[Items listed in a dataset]
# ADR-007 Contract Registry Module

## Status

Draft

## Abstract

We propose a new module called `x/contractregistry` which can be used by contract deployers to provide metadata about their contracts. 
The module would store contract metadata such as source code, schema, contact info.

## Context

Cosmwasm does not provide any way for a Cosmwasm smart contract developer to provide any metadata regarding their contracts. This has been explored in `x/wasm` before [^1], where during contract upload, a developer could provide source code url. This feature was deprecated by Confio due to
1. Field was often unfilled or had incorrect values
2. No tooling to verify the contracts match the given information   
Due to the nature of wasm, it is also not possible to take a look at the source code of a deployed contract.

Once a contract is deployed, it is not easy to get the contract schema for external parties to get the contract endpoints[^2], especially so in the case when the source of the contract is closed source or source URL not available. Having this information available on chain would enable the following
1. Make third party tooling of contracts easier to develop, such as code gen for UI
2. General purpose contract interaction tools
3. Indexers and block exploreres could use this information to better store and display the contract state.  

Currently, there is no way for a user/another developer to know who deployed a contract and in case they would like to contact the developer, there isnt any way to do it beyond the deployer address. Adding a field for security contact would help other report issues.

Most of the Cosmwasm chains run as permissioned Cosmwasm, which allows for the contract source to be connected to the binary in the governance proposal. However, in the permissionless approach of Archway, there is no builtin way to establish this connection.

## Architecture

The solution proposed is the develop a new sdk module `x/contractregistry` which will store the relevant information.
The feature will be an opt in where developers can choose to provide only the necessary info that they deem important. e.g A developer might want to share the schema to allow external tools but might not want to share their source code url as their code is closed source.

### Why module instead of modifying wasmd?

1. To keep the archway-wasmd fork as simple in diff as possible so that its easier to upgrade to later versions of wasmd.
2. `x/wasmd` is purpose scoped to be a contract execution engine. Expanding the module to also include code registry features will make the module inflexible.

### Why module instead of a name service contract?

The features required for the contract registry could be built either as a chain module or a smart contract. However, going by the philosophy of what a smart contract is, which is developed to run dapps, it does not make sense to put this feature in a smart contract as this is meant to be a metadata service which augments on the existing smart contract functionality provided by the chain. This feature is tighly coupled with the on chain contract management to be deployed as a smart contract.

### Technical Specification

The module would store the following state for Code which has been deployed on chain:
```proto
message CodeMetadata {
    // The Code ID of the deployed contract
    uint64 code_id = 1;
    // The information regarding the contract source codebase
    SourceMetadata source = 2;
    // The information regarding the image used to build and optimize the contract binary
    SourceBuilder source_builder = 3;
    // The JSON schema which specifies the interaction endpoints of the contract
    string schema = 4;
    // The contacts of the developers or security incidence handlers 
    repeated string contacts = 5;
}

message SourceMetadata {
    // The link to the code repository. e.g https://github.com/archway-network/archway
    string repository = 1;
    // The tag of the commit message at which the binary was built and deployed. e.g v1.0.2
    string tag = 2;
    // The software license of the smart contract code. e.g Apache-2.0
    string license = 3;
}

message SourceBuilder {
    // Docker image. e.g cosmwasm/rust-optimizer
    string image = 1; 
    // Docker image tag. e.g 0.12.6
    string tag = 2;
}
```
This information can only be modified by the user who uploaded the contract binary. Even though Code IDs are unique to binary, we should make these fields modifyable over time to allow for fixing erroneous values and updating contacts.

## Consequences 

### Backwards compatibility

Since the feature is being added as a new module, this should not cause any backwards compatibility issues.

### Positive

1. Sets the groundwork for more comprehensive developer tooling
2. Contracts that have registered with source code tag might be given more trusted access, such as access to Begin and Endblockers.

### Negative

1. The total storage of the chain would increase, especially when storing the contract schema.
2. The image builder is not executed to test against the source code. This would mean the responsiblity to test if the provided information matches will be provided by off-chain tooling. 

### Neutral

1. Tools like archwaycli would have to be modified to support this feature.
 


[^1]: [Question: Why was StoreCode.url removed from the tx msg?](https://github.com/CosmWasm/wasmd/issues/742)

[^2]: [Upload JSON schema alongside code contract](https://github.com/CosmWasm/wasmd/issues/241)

*ABOUT THIS TASK*: The required output is the entries from their opening line through the line holding "3. Indexers and", repeated exactly, with both end lines kept.

*SOLUTION FOR THIS TASK*:
# ADR-007 Contract Registry Module

## Status

Draft

## Abstract

We propose a new module called `x/contractregistry` which can be used by contract deployers to provide metadata about their contracts. 
The module would store contract metadata such as source code, schema, contact info.

## Context

Cosmwasm does not provide any way for a Cosmwasm smart contract developer to provide any metadata regarding their contracts. This has been explored in `x/wasm` before [^1], where during contract upload, a developer could provide source code url. This feature was deprecated by Confio due to
1. Field was often unfilled or had incorrect values
2. No tooling to verify the contracts match the given information   
Due to the nature of wasm, it is also not possible to take a look at the source code of a deployed contract.

Once a contract is deployed, it is not easy to get the contract schema for external parties to get the contract endpoints[^2], especially so in the case when the source of the contract is closed source or source URL not available. Having this information available on chain would enable the following
1. Make third party tooling of contracts easier to develop, such as code gen for UI
2. General purpose contract interaction tools
3. Indexers and block exploreres could use this information to better store and display the contract state.  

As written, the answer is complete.